I doubt anyone wanted to love this book more than I did; I ordered a hardcover from the British Isles because I didn’t want to wait until December when I could’ve just checked it out from the library. Yet here we are, and I am sad.
This was supposed to be an exhilarating and bloody story of vengeance, one of the most famous Iliad-adjacent tales in the literary canon. I was so ready for it, having adored the first book in this trilogy that freshly retold the Iliad from Briseis’ perspective, and even enjoying the aftermath of the bloody war in the second book, though I found that sequel lacking. In that book, we were just biding our time, waiting for the winds, grieving the fallen. Surely the story of the fabulous, wrathful Clytemnestra—the mother of sacrificed Iphigenia, the sister of the much-maligned Helen, and the wife of the prideful Agamemnon—would deliver. And somehow, this is what we got.
To call this book blunt and unsubtle would be an understatement. These characters aren’t interesting, flawed people; they’re twitter posts. After the magnificently written, PTSD-suffering Achilles from the first book, I was so bored by the PTSD-suffering Agamemnon. He drinks heavily, relies on narcotics to sleep, and sees his dead daughter in the shadows. Who cares about his suffering? I don’t.
The story is meant to be a thriller, with suspense and that classic "bomb under the table" tension—characters unaware of their fate while the reader anticipates the explosion. Only the suspense never materializes. Cassandra knows, and she doesn’t care; the book needed an atmosphere of dread, something a more careful writer could have delivered.

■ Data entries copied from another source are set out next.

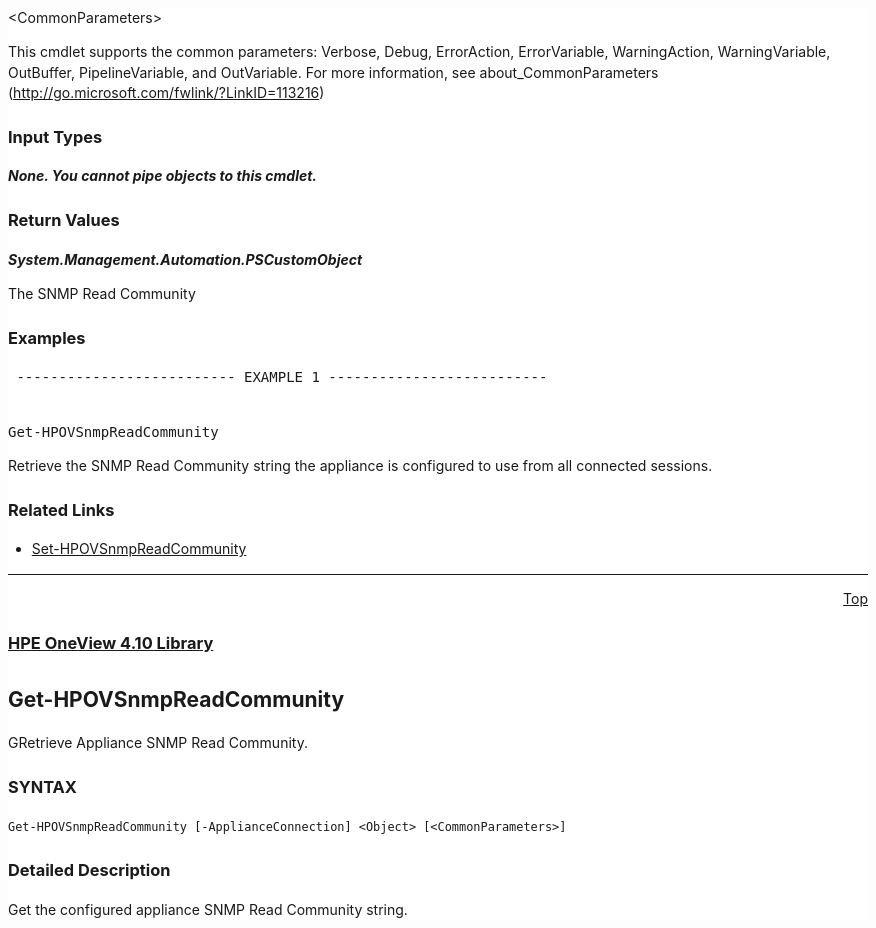  &lt;CommonParameters&gt;

This cmdlet supports the common parameters: Verbose, Debug, ErrorAction, ErrorVariable, WarningAction, WarningVariable, OutBuffer, PipelineVariable, and OutVariable. For more information, see about_CommonParameters (<a href="http://go.microsoft.com/fwlink/?LinkID=113216">http://go.microsoft.com/fwlink/?LinkID=113216</a>)<p>

### Input Types

_**None.  You cannot pipe objects to this cmdlet.**_

 



### Return Values

_**System.Management.Automation.PSCustomObject**_

 

The SNMP Read Community



### Examples

<pre> -------------------------- EXAMPLE 1 --------------------------<p>
Get-HPOVSnmpReadCommunity
</pre>
Retrieve the SNMP Read Community string the appliance is configured to use from all connected sessions.



### Related Links

* [Set-HPOVSnmpReadCommunity](https://github.com/HewlettPackard/POSH-HPOneView/wiki/Set-HPOVSnmpReadCommunity)


***
<div align=right><a href="#Top">Top</a></div>
 <a name="4.10"></a>

### <u>HPE OneView 4.10 Library</u>

## Get-HPOVSnmpReadCommunity
<p>
GRetrieve Appliance SNMP Read Community.

### SYNTAX
<p>
<pre><code>Get-HPOVSnmpReadCommunity [-ApplianceConnection] &lt;Object&gt; [&lt;CommonParameters&gt;]</code></pre>

### Detailed Description
<p>
Get the configured appliance SNMP Read Community string.
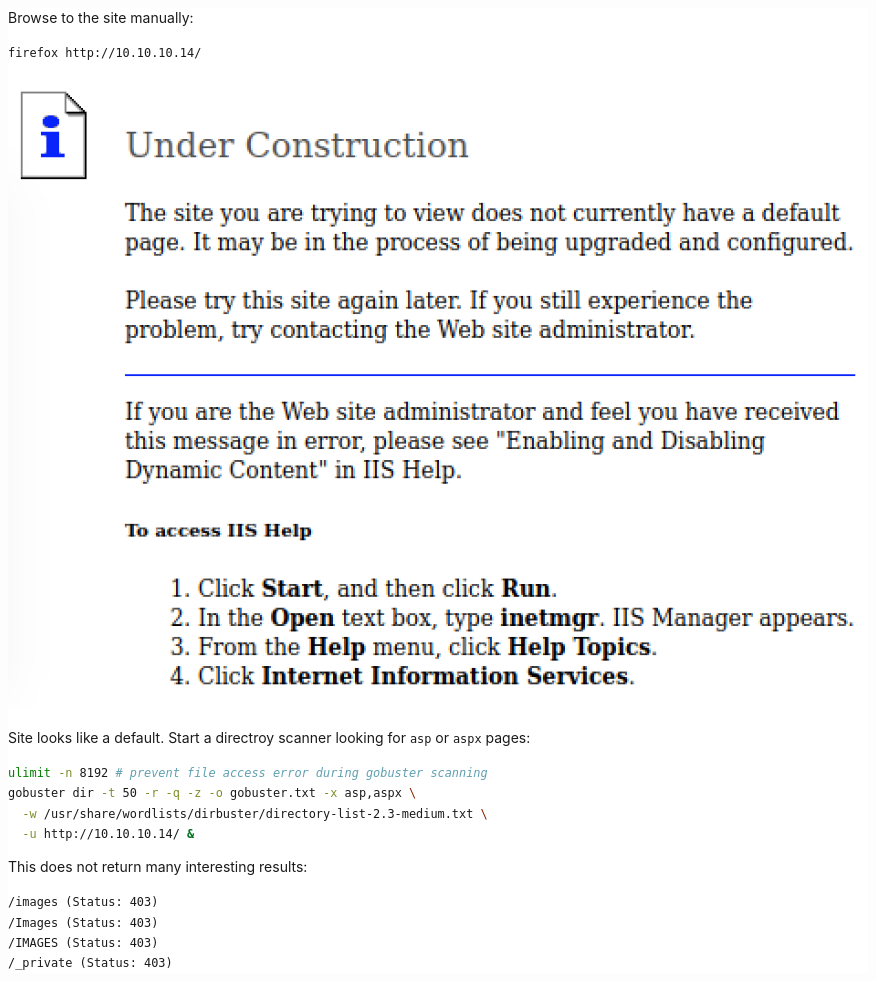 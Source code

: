 Browse to the site manually:

```bash
firefox http://10.10.10.14/
```

![web1](./grandpa/web1.png)

Site looks like a default. Start a directroy scanner looking for `asp` or `aspx` pages:

```bash
ulimit -n 8192 # prevent file access error during gobuster scanning
gobuster dir -t 50 -r -q -z -o gobuster.txt -x asp,aspx \
  -w /usr/share/wordlists/dirbuster/directory-list-2.3-medium.txt \
  -u http://10.10.10.14/ &
```

This does not return many interesting results:

```
/images (Status: 403)
/Images (Status: 403)
/IMAGES (Status: 403)
/_private (Status: 403)
```
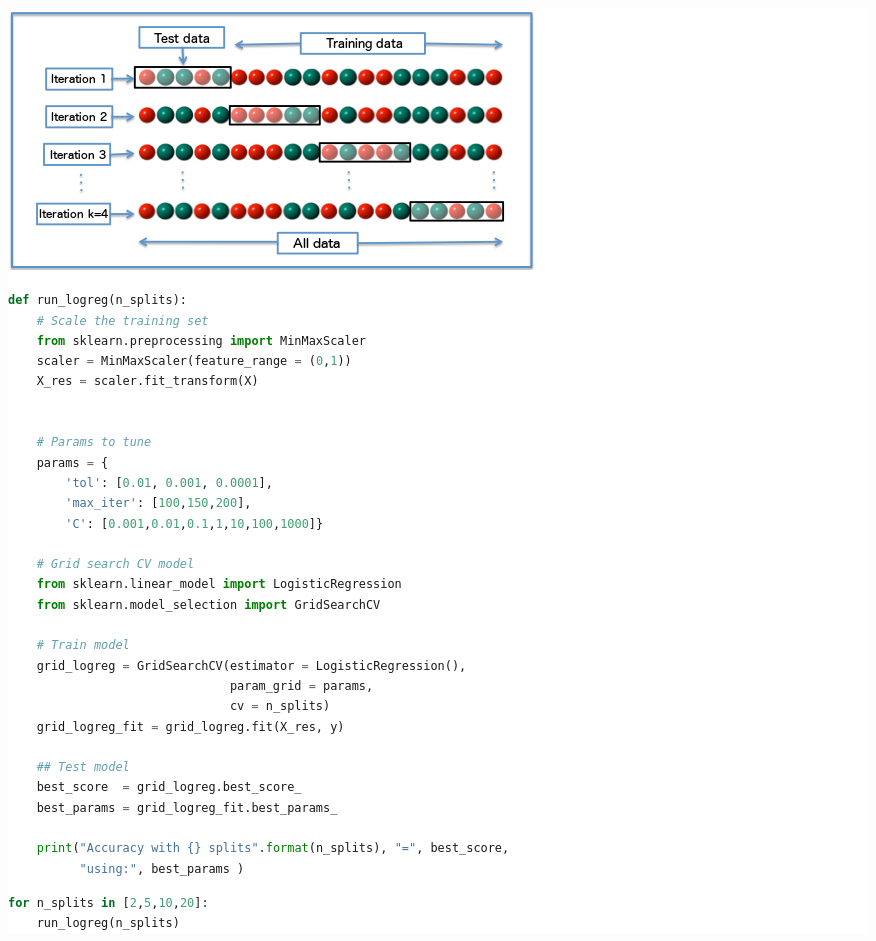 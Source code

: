 ![image from wikipedia](crossval.jpg)


```python
def run_logreg(n_splits):
    # Scale the training set
    from sklearn.preprocessing import MinMaxScaler
    scaler = MinMaxScaler(feature_range = (0,1))
    X_res = scaler.fit_transform(X)


    # Params to tune
    params = {
        'tol': [0.01, 0.001, 0.0001],
        'max_iter': [100,150,200],
        'C': [0.001,0.01,0.1,1,10,100,1000]}

    # Grid search CV model
    from sklearn.linear_model import LogisticRegression
    from sklearn.model_selection import GridSearchCV

    # Train model
    grid_logreg = GridSearchCV(estimator = LogisticRegression(),
                               param_grid = params,
                               cv = n_splits)
    grid_logreg_fit = grid_logreg.fit(X_res, y)

    ## Test model
    best_score  = grid_logreg.best_score_
    best_params = grid_logreg_fit.best_params_

    print("Accuracy with {} splits".format(n_splits), "=", best_score,
          "using:", best_params )
```


```python
for n_splits in [2,5,10,20]:
    run_logreg(n_splits)
```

Ritsa and Clytemnestra essentially share the same voice, despite one of them being the queen. Clytemnestra should be seething with fury, yet she comes across as resigned and bored; and somehow jealous. The dialogues are filled with awkward exchanges. Anachronistic slang that hadn’t bothered me before felt jarring here. I found the book tedious, lacking in intelligence or novelty—nothing about it felt fresh or insightful. I kept waiting for a murder to finally happen, hoping it would jolt the story into higher gears fitting for the high drama of the myth, yet it was endlessly delayed and when it finally happened, the story just petered out.
Or maybe it’s even simpler than that: I just wanted to like anyone in this book, and I did not. Bah!